Right now, you can’t see or modify the underlying field’s switches. To do so, you must toggle the table to displays its underlying code instead of its results. First, select the entire table of contents; remember, Word doesn’t treat the table of contents as ordinary text. When you hover over the table of contents, Word shades the entire table. Click inside to display the icons shown in Figure B. Click the stacked dots to select the entire table. With the table of contents selected, press Shift+F9 to display its underlying code, as shown in Figure C. (If you’re using an earlier version, you must select the table of contents manually and press Shift+F9.)
You must select the table of contents first.
Toggle the table of contents to see the underlying field code.
This simple table of contents uses only a few switches: \o “1-1”, \h, and \z. Referring to Table A, we can quickly discern that the table of contents includes only level 1 headings because of the \o “1-1” switch. To modify the switch, replace the second 1 with 2, as shown in Figure D.
Modify the switch parameter.
Now you’re ready to toggle the field back to a meaningful table of contents. To do so, click Update Table, click the Update Entire Table option (Figure E), and then click OK. The last step is to toggle the field back to the text table by pressing Shift+F9. After doing so, you should see both levels 1 and 2 in the table of contents, as shown in Figure F. (In earlier versions, there’s no Update Table icon; you must right-click the table of contents.)
Update the entire table.
The table of contents now displays level 1 and 2 headings.

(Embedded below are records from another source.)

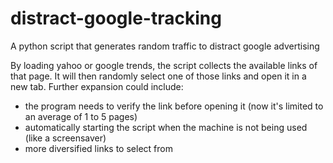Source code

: # distract-google-tracking
A python script that generates random traffic to distract google advertising

By loading yahoo or google trends, the script collects the available links of that page. It will then randomly select one of those links and open it in a new tab. Further expansion could include:
- the program needs to verify the link before opening it (now it's limited to an average of 1 to 5 pages)
- automatically starting the script when the machine is not being used (like a screensaver)
- more diversified links to select from 
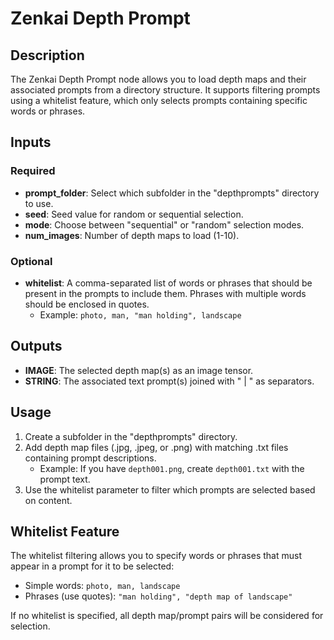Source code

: # Zenkai Depth Prompt

## Description
The Zenkai Depth Prompt node allows you to load depth maps and their associated prompts from a directory structure. It supports filtering prompts using a whitelist feature, which only selects prompts containing specific words or phrases.

## Inputs

### Required
- **prompt_folder**: Select which subfolder in the "depthprompts" directory to use.
- **seed**: Seed value for random or sequential selection.
- **mode**: Choose between "sequential" or "random" selection modes.
- **num_images**: Number of depth maps to load (1-10).

### Optional
- **whitelist**: A comma-separated list of words or phrases that should be present in the prompts to include them. Phrases with multiple words should be enclosed in quotes.
  - Example: `photo, man, "man holding", landscape`

## Outputs
- **IMAGE**: The selected depth map(s) as an image tensor.
- **STRING**: The associated text prompt(s) joined with " | " as separators.

## Usage
1. Create a subfolder in the "depthprompts" directory.
2. Add depth map files (.jpg, .jpeg, or .png) with matching .txt files containing prompt descriptions.
   - Example: If you have `depth001.png`, create `depth001.txt` with the prompt text.
3. Use the whitelist parameter to filter which prompts are selected based on content.

## Whitelist Feature
The whitelist filtering allows you to specify words or phrases that must appear in a prompt for it to be selected:
- Simple words: `photo, man, landscape`
- Phrases (use quotes): `"man holding", "depth map of landscape"`

If no whitelist is specified, all depth map/prompt pairs will be considered for selection.
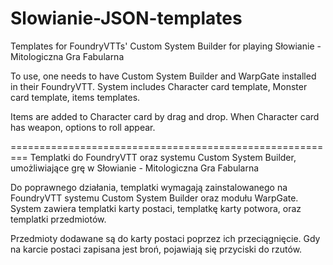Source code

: # Slowianie-JSON-templates
Templates for FoundryVTTs' Custom System Builder for playing Słowianie - Mitologiczna Gra Fabularna

To use, one needs to have Custom System Builder and WarpGate installed in their FoundryVTT.
System includes Character card template, Monster card template, items templates.

Items are added to Character card by drag and drop. When Character card has weapon, options to roll appear.

=========================================================
Templatki do FoundryVTT oraz systemu Custom System Builder, umożliwiające grę w Słowianie - Mitologiczna Gra Fabularna

Do poprawnego działania, templatki wymagają zainstalowanego na FoundryVTT systemu Custom System Builder oraz modułu WarpGate.
System zawiera templatki karty postaci, templatkę karty potwora, oraz templatki przedmiotów.

Przedmioty dodawane są do karty postaci poprzez ich przeciągnięcie. Gdy na karcie postaci zapisana jest broń, pojawiają się
przyciski do rzutów.
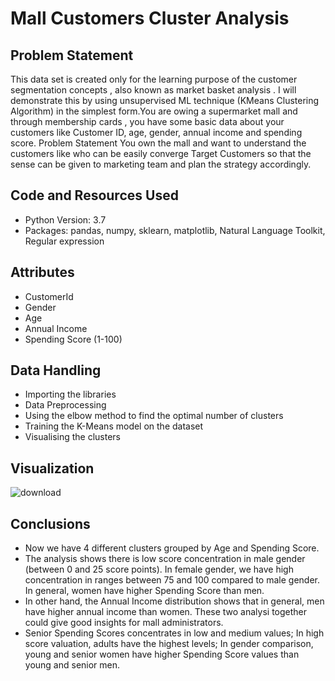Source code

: # Mall Customers Cluster Analysis

## Problem Statement
 
This data set is created only for the learning purpose of the customer segmentation concepts , also known as market basket analysis . I will demonstrate this by using unsupervised ML technique (KMeans Clustering Algorithm) in the simplest form.You are owing a supermarket mall and through membership cards , you have some basic data about your customers like Customer ID, age, gender, annual income and spending score. Problem Statement You own the mall and want to understand the customers like who can be easily converge Target Customers so that the sense can be given to marketing team and plan the strategy accordingly.

## Code and Resources Used

* Python Version: 3.7
* Packages: pandas, numpy, sklearn, matplotlib, Natural Language Toolkit, Regular expression

## Attributes

* CustomerId
* Gender
* Age
* Annual Income
* Spending Score (1-100)

## Data Handling

* Importing the libraries
* Data Preprocessing
* Using the elbow method to find the optimal number of clusters
* Training the K-Means model on the dataset
* Visualising the clusters

## Visualization

![download](https://user-images.githubusercontent.com/35190179/92410882-42068000-f163-11ea-9ed1-1c7c938fcd21.png)

## Conclusions

* Now we have 4 different clusters grouped by Age and Spending Score.
* The analysis shows there is low score concentration in male gender (between 0 and 25 score points). In female gender, we have high concentration in ranges between 75 and 100 compared to male gender. In general, women have higher Spending Score than men.
* In other hand, the Annual Income distribution shows that in general, men have higher annual income than women. These two analysi together could give good insights for mall administrators.
* Senior Spending Scores concentrates in low and medium values; In high score valuation, adults have the highest levels; In gender comparison, young and senior women have higher Spending Score values than young and senior men.


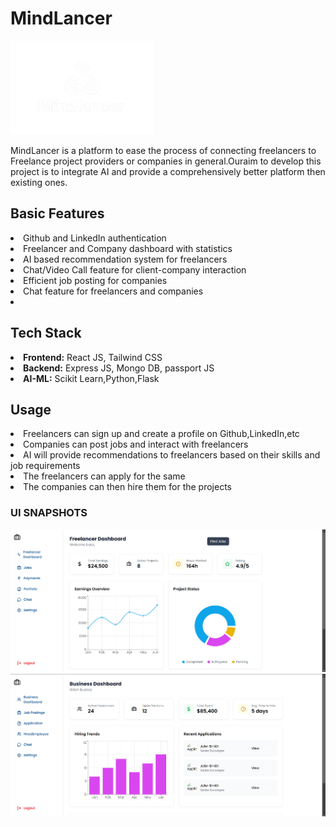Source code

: <h1>MindLancer</h1>
<img src="./Frontend//src/assets/logo.png" style='height: 150px; align-self: left;'></img>
<p>MindLancer is a platform to ease the process of connecting freelancers to Freelance project providers or companies in general.Ouraim to develop this project is to integrate AI and provide a comprehensively better platform then existing ones.</p>

<h2>Basic Features</h2>
<li>Github and LinkedIn authentication</li>
<li>Freelancer and Company dashboard with statistics</li>
<li>AI based recommendation system for freelancers</li>
<li>Chat/Video Call feature for client-company interaction</li>
<li>Efficient job posting for companies </li>
<li>Chat feature for freelancers and companies
<li>

<h2>Tech Stack</h2>
<li><b>Frontend:</b> React JS, Tailwind CSS</li>
<li><b>Backend:</b> Express JS, Mongo DB, passport JS</li>
<li><b>AI-ML:</b> Scikit Learn,Python,Flask</li>

<h2>Usage</h2>
<li>Freelancers can sign up and create a profile on Github,LinkedIn,etc</li>
<li>Companies can post jobs and interact with freelancers</li>
<li>AI will provide recommendations to freelancers based on their skills and job requirements</li>
<li>The freelancers can apply for the same </li>
<li>The companies can then hire them for the projects</li>

<h3>UI SNAPSHOTS</h3>
<img src="./Frontend/src/assets/ui1.png"></img>
<img src="./Frontend/src/assets/ui2.png"></img>

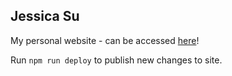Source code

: ## Jessica Su

My personal website - can be accessed [here](https://jessicasu.com)!

Run `npm run deploy` to publish new changes to site.
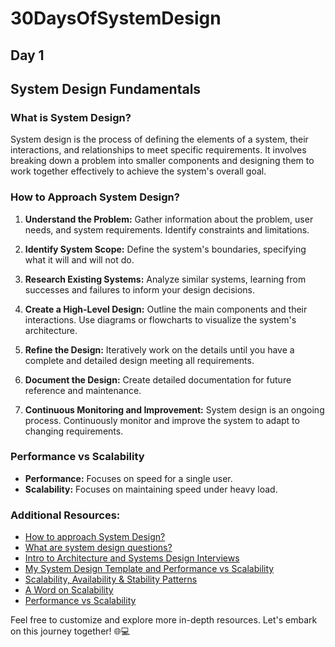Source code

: # 30DaysOfSystemDesign

## Day 1

## System Design Fundamentals

### What is System Design?
System design is the process of defining the elements of a system, their interactions, and relationships to meet specific requirements. It involves breaking down a problem into smaller components and designing them to work together effectively to achieve the system's overall goal.

### How to Approach System Design?

1. **Understand the Problem:** Gather information about the problem, user needs, and system requirements. Identify constraints and limitations.

2. **Identify System Scope:** Define the system's boundaries, specifying what it will and will not do.

3. **Research Existing Systems:** Analyze similar systems, learning from successes and failures to inform your design decisions.

4. **Create a High-Level Design:** Outline the main components and their interactions. Use diagrams or flowcharts to visualize the system's architecture.

5. **Refine the Design:** Iteratively work on the details until you have a complete and detailed design meeting all requirements.

6. **Document the Design:** Create detailed documentation for future reference and maintenance.

7. **Continuous Monitoring and Improvement:** System design is an ongoing process. Continuously monitor and improve the system to adapt to changing requirements.

### Performance vs Scalability

- **Performance:** Focuses on speed for a single user.
- **Scalability:** Focuses on maintaining speed under heavy load.

### Additional Resources:
- [How to approach System Design?](#)
- [What are system design questions?](#)
- [Intro to Architecture and Systems Design Interviews](#)
- [My System Design Template and Performance vs Scalability](#)
- [Scalability, Availability & Stability Patterns](#)
- [A Word on Scalability](#)
- [Performance vs Scalability](#)

Feel free to customize and explore more in-depth resources. Let's embark on this journey together! 🌐💻
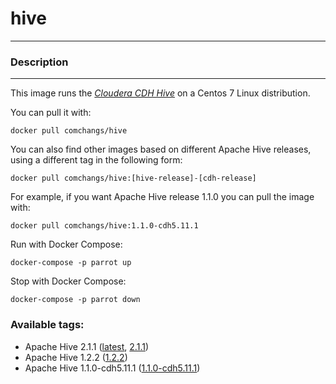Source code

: # **hive**
___

### Description
___

This image runs the [*Cloudera CDH Hive*](https://www.cloudera.com/products/open-source/apache-hadoop/key-cdh-components.html) on a Centos 7 Linux distribution.

You can pull it with:

    docker pull comchangs/hive

You can also find other images based on different Apache Hive releases, using a different tag in the following form:

    docker pull comchangs/hive:[hive-release]-[cdh-release]

For example, if you want Apache Hive release 1.1.0 you can pull the image with:

    docker pull comchangs/hive:1.1.0-cdh5.11.1

Run with Docker Compose:

    docker-compose -p parrot up

Stop with Docker Compose:

    docker-compose -p parrot down


### Available tags:

- Apache Hive 2.1.1 ([latest](https://github.com/comchangs/docker-hive/blob/latest/Dockerfile), [2.1.1](https://github.com/comchangs/docker-hive/blob/2.1.1/Dockerfile))
- Apache Hive 1.2.2 ([1.2.2](https://github.com/comchangs/docker-hive/blob/1.2.2/Dockerfile))
- Apache Hive 1.1.0-cdh5.11.1 ([1.1.0-cdh5.11.1](https://github.com/comchangs/docker-hive/blob/1.1.0-cdh5.11.1/Dockerfile))
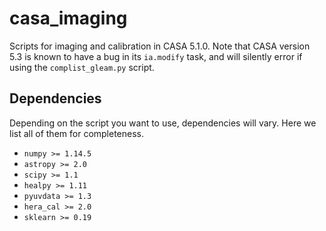 # casa_imaging

Scripts for imaging and calibration in CASA 5.1.0. Note that CASA version 5.3 is known to have a bug in its `ia.modify` task, and will silently error if using the `complist_gleam.py` script.

## Dependencies

Depending on the script you want to use, dependencies will vary. Here we list all of them for completeness.

* `numpy >= 1.14.5`
* `astropy >= 2.0`
* `scipy >= 1.1`
* `healpy >= 1.11`
* `pyuvdata >= 1.3`
* `hera_cal >= 2.0`
* `sklearn >= 0.19`
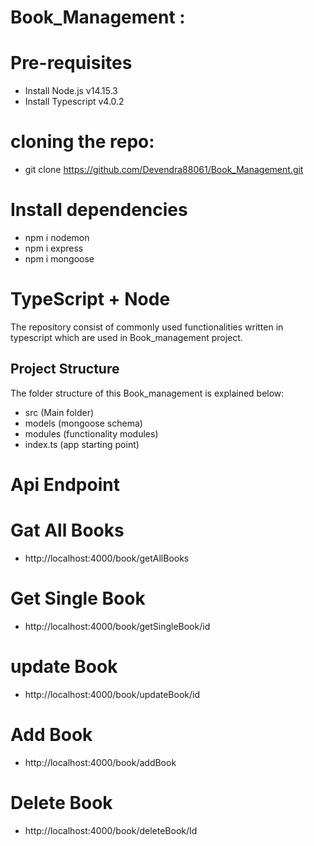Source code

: # Book_Management :

# Pre-requisites
- Install Node.js v14.15.3
- Install Typescript v4.0.2

# cloning the repo:
- git clone https://github.com/Devendra88061/Book_Management.git

# Install dependencies
- npm i nodemon
- npm i express
- npm i mongoose


# TypeScript + Node 
The repository consist of commonly used functionalities written in typescript which are used in Book_management project.

## Project Structure
The folder structure of this Book_management is explained below:

- src (Main folder)
 - models (mongoose schema)
 - modules (functionality modules)
- index.ts (app starting point)

# Api Endpoint

# Gat All Books
- http://localhost:4000/book/getAllBooks

# Get Single Book
- http://localhost:4000/book/getSingleBook/id

# update Book
- http://localhost:4000/book/updateBook/id

# Add Book
- http://localhost:4000/book/addBook

# Delete Book
- http://localhost:4000/book/deleteBook/Id 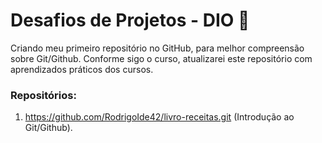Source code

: # Desafios de Projetos - DIO 🚶

Criando meu primeiro repositório no GitHub, para melhor compreensão sobre Git/Github.
Conforme sigo o curso, atualizarei este repositório com aprendizados práticos dos cursos.


### Repositórios:

1. https://github.com/RodrigoIde42/livro-receitas.git (Introdução ao Git/Github).
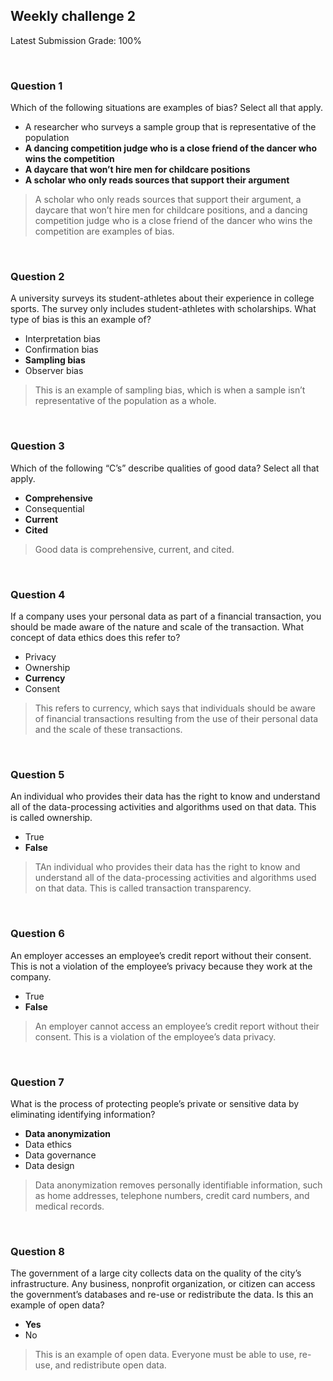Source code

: ## Weekly challenge 2

Latest Submission Grade: 100%

&nbsp;

### Question 1

Which of the following situations are examples of bias? Select all that apply. 

* A researcher who surveys a sample group that is representative of the population
* **A dancing competition judge who is a close friend of the dancer who wins the competition**
* **A daycare that won’t hire men for childcare positions**
* **A scholar who only reads sources that support their argument**


> A scholar who only reads sources that support their argument, a daycare that won’t hire men for childcare positions, and a dancing competition judge who is a close friend of the dancer who wins the competition are examples of bias.

&nbsp;

### Question 2

A university surveys its student-athletes about their experience in college sports. The survey only includes student-athletes with scholarships. What type of bias is this an example of?

* Interpretation bias
* Confirmation bias
* **Sampling bias**
* Observer bias

> This is an example of sampling bias, which is when a sample isn’t representative of the population as a whole. 

&nbsp;

### Question 3

Which of the following “C’s” describe qualities of good data? Select all that apply. 

* **Comprehensive**
* Consequential
* **Current**
* **Cited**

> Good data is comprehensive, current, and cited. 

&nbsp;

### Question 4

If a company uses your personal data as part of a financial transaction, you should be made aware of the nature and scale of the transaction. What concept of data ethics does this refer to? 


* Privacy 
* Ownership
* **Currency**
* Consent

> This refers to currency, which says that individuals should be aware of financial transactions resulting from the use of their personal data and the scale of these transactions.

&nbsp;

### Question 5

An individual who provides their data has the right to know and understand all of the data-processing activities and algorithms used on that data. This is called ownership.

* True
* **False**

> TAn individual who provides their data has the right to know and understand all of the data-processing activities and algorithms used on that data. This is called transaction transparency.

&nbsp;

### Question 6

An employer accesses an employee’s credit report without their consent. This is not a violation of the employee’s privacy because they work at the company.

* True
* **False**

> An employer cannot access an employee’s credit report without their consent. This is a violation of the employee’s data privacy. 

&nbsp;

### Question 7

What is the process of protecting people’s private or sensitive data by eliminating identifying information?


* **Data anonymization**
* Data ethics
* Data governance
* Data design

> Data anonymization removes personally identifiable information, such as home addresses, telephone numbers, credit card numbers, and medical records. 

&nbsp;

### Question 8

The government of a large city collects data on the quality of the city’s infrastructure. Any business, nonprofit organization, or citizen can access the government’s databases and re-use or redistribute the data. Is this an example of open data? 

* **Yes**
* No

> This is an example of open data. Everyone must be able to use, re-use, and redistribute open data.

Includes captioned items but omits element numbers. For instance, the table of contents would display Gallery Options…2 for an item on page 2 with the caption Figure 1: Gallery Options.
|\b||Bookmarks a section to display only those headings.|
|\c||Lists figures, tables, charts, and other items numbered by a SEQ field.|
|\d||Specifies the number of characters that separate the sequence numbers and page numbers. Combine this switch with \s.|
|\f||Generates a table from TC fields.|
|\h||Turns each entry into a hyperlink to the associated section. If you delete this switch, the field hyperlinks only the page numbers.|
|\l||Generates a table of contents using TC fields that assign entries to specified levels.|
|\n||Omits page numbers. For instance, \n 3-4 omits page numbers from levels 3 and 4. If you specify no range, the table of contents contains no page numbers.|
|\o||Specifies the heading levels included. The default is usually “1-3”; “1-1” would include only heading 1.|
|\p||Specifies a character used to separate entries and page numbers. You can use up to five characters; quotation marks are required. The default is leader dots.|
|\s||Includes an additional number, such as a chapter number, before the page number. The additional number must be the result of an SEQ field.|
|\t||Generates a table of contents from styled paragraphs other than the built-in heading styles. Combine with \o to combine custom and built-in heading styles. You can also use this switch to display annotations under headings.|
|\u||Generates a table of contents using the applied paragraph outline level.|
|\w||Preserves tabs in table entries.|
|\x||Preserves newline characters in table entries.|
|\z||Hides tab leaders and page numbers in Web Layout view.|
This isn’t the only way to change levels, but after the fact, it’s probably the easiest. You might never need most of the switches, but knowing they exist and how to toggle between the field code and its results so you can modify the switches is the key to getting exactly what you need.